Vatican has questions to answer on abuse scandals
The litany of abuse was horrifying, as was how far the church went to cover up crimes and protect perpetrators
BY ANY reckoning, 2009 has not been a good year, North or South.
In Northern Ireland, it seemed at times as though the bad old days were rising up again like a malign spectre to mock our optimism and complacency.
Dissident republicans murdered two soldiers and a police officer, actively targeted other security personnel, issued a range of death threats, and carried out numerous “punishment” shootings and beatings. Failed bomb attacks and hoax warnings periodically disrupted towns, villages and city centres, along with the everyday lives of hapless commuters and resident communities. There was a weary dawning that the dissidents are more than just a minor irritant; they pose a real and growing security threat.
Constant bickering and jockeying for supremacy signalled an end to the DUP and Sinn Féin honeymoon period – such as it ever was – and awakened us to still another harsh reality: we can’t take the political process for granted either.
Racist and sometimes murderous sectarian attacks; the recession and consequent job losses; general economic insecurity and necessary belt-tightening: it all made for a bleak year in the North.
Aside from security concerns, the Republic had it even worse. The naked greed and ineptitude of a once cosy cabal of bankers, property speculators and politicians finally killed off the Celtic Tiger and brought the Southern economy to its knees.
Resulting in hard recessionary times, with talk of youngsters having to emigrate to earn a living, reminiscent again of a dark dreary past thought to have been consigned forever to the dustbin of history. When the “Hand of Henry” ruined the Republic’s chance of a place at the World Cup finals, it seemed perversely fitting to an already demoralised and dispirited people.
Overshadowing everything, and what will define 2009 after all else is forgotten, was the publication of the Ryan and Murphy reports, detailing decades of sexual and physical abuse of children by priests and nuns of the Catholic Church in Ireland. The litany of abuse was horrifying enough, but how far the church went, often in collusion with agencies of the State, to cover up crimes, protect perpetrators and disparage the claims of victims was also truly shocking.
The church does not learn lessons easily. Except for a few notable individuals, such as Archbishop Diarmuid Martin of Dublin, it has continued to behave badly. Damage limitation and eventual re-establishment of the position of the institution remains its prime consideration. Almost every statement issued has contained a line or two about the dire need to restore public faith in the integrity of the church.

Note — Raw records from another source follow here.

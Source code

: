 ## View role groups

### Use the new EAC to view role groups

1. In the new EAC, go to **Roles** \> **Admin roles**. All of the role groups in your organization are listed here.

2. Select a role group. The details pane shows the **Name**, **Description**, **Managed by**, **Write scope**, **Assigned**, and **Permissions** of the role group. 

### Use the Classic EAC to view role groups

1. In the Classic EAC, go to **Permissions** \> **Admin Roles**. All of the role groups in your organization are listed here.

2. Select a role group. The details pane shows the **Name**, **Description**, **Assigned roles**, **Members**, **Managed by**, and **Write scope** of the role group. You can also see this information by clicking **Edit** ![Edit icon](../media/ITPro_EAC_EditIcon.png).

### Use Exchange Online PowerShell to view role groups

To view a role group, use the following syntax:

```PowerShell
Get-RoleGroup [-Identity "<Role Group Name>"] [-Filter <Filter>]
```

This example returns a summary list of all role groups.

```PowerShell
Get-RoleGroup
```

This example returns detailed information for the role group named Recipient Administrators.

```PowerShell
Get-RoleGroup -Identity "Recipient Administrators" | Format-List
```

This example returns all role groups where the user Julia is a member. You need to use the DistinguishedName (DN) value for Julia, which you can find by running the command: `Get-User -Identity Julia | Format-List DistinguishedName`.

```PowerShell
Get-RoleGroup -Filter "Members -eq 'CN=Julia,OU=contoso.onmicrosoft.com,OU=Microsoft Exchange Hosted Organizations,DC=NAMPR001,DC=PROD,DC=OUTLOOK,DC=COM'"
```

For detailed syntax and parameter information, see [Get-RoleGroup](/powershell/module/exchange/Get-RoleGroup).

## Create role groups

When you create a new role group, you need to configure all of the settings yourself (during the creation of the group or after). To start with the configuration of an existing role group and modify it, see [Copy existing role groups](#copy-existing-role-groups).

Actually, the dire need is for complete openness and honesty and justice and recompense for victims; and where at all possible for criminal charges to be laid against perpetrators and those who aided and abetted them, either by action or deliberate inaction. If faith in the integrity of the church is restored as a byproduct of that, then so be it, but it shouldn’t be an aim in itself.

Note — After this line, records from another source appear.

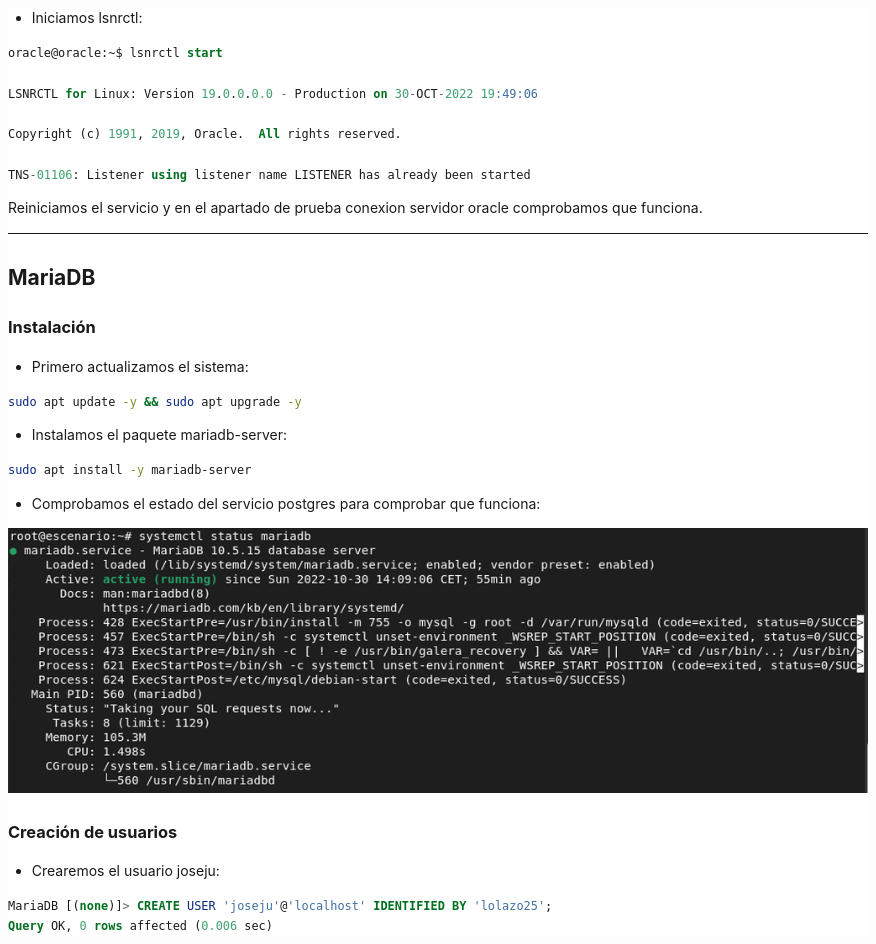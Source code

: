 - Iniciamos lsnrctl:

```sql
oracle@oracle:~$ lsnrctl start

LSNRCTL for Linux: Version 19.0.0.0.0 - Production on 30-OCT-2022 19:49:06

Copyright (c) 1991, 2019, Oracle.  All rights reserved.

TNS-01106: Listener using listener name LISTENER has already been started
```

Reiniciamos el servicio y en el apartado de prueba conexion servidor oracle comprobamos que funciona.

---

## MariaDB

### Instalación

- Primero actualizamos el sistema:

```bash
sudo apt update -y && sudo apt upgrade -y
```

- Instalamos el paquete mariadb-server:

```bash
sudo apt install -y mariadb-server
```

- Comprobamos el estado del servicio postgres para comprobar que funciona:

![status](../img/alumno2/status-mariadb.png)

### Creación de usuarios

- Crearemos el usuario joseju:

```sql
MariaDB [(none)]> CREATE USER 'joseju'@'localhost' IDENTIFIED BY 'lolazo25';
Query OK, 0 rows affected (0.006 sec)
```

Worse have been the Pontius Pilate-like machinations of the Vatican to try to ensure that ultimate responsibility does not land at its door. Just as in Ireland, it is determined that similar horrific revelations in, among many other countries, the United States, Canada, Australia, the UK, France, Italy, Austria, Poland and Argentina, be faced up to and dealt with by the local church. We are meant to believe that the Catholic Church is an autonomous entity wherever it has a problem. In the United States, the Vatican has sought and been granted diplomatic immunity against numerous legal claims that it be held responsible for incidents of abuse by priests.
It is in this wider context that one should view the refusal of the papal nuncio in Dublin to reply to correspondence from investigators for the Murphy commission, and never mind subsequent waffle about proper diplomatic channels not having been gone through. This deliberate distancing of itself by the Vatican has more than monetary concerns at its root – though holding on to its treasures is doubtless of major concern. By insisting on local responsibility the Vatican is engaging in a large-scale damage limitation exercise.
In Ireland, as in every other country affected, the public and media focus is understandably local, as is the notion of where solutions must lie. That is precisely how the Vatican wants things to remain. If it were even once to admit any measure of responsibility then the focus would immediately shift to Rome. Realisation would follow that the issue of child sex abuse and cover up by agents of the Catholic Church is far from a set of local problems but a worldwide phenomenon that demands fundamental change from the top downwards. The danger for the Vatican is that people may lose faith in the centre, rather than in just a few relatively peripheral individuals. Some monetary recompense and the sacrifice of a few bishops is a small price to pay to ensure that the Vatican remains immune. Untouched and unchanged, as secretive and as powerful as ever.
Happy New Year. Let’s hope 2010 is a better one.